The records

Start of Block

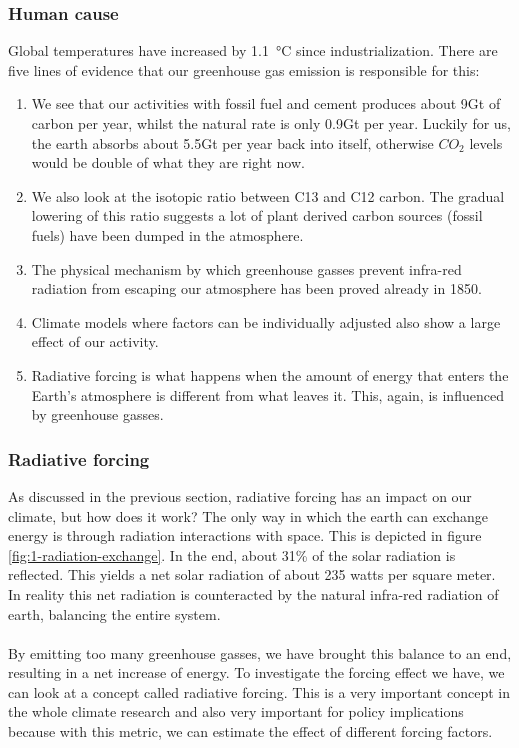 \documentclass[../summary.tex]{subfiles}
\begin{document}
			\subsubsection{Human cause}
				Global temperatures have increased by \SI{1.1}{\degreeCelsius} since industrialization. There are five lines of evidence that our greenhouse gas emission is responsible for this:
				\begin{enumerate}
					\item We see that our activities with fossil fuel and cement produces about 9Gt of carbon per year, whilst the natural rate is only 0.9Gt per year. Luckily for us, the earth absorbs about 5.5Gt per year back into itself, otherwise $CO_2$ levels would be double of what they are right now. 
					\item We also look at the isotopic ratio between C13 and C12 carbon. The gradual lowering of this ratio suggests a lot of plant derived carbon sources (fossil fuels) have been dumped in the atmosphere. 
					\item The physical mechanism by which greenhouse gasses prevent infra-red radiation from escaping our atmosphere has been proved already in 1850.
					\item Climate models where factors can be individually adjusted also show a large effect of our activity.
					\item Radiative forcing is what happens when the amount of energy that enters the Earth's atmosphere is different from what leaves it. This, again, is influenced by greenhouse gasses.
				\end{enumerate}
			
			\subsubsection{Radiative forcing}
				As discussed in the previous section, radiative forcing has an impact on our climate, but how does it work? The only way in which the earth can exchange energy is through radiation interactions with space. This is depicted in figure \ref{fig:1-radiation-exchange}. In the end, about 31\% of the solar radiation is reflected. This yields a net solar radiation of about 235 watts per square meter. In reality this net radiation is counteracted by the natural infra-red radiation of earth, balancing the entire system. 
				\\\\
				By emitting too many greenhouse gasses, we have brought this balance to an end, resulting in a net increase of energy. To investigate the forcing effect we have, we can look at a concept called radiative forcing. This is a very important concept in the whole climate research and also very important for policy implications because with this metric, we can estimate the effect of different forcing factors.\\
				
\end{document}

End of Block

Would you please copy every line in the data that contains the word "have"?

Answer section
				Global temperatures have increased by \SI{1.1}{\degreeCelsius} since industrialization. There are five lines of evidence that our greenhouse gas emission is responsible for this:
					\item We also look at the isotopic ratio between C13 and C12 carbon. The gradual lowering of this ratio suggests a lot of plant derived carbon sources (fossil fuels) have been dumped in the atmosphere. 
				By emitting too many greenhouse gasses, we have brought this balance to an end, resulting in a net increase of energy. To investigate the forcing effect we have, we can look at a concept called radiative forcing. This is a very important concept in the whole climate research and also very important for policy implications because with this metric, we can estimate the effect of different forcing factors.\\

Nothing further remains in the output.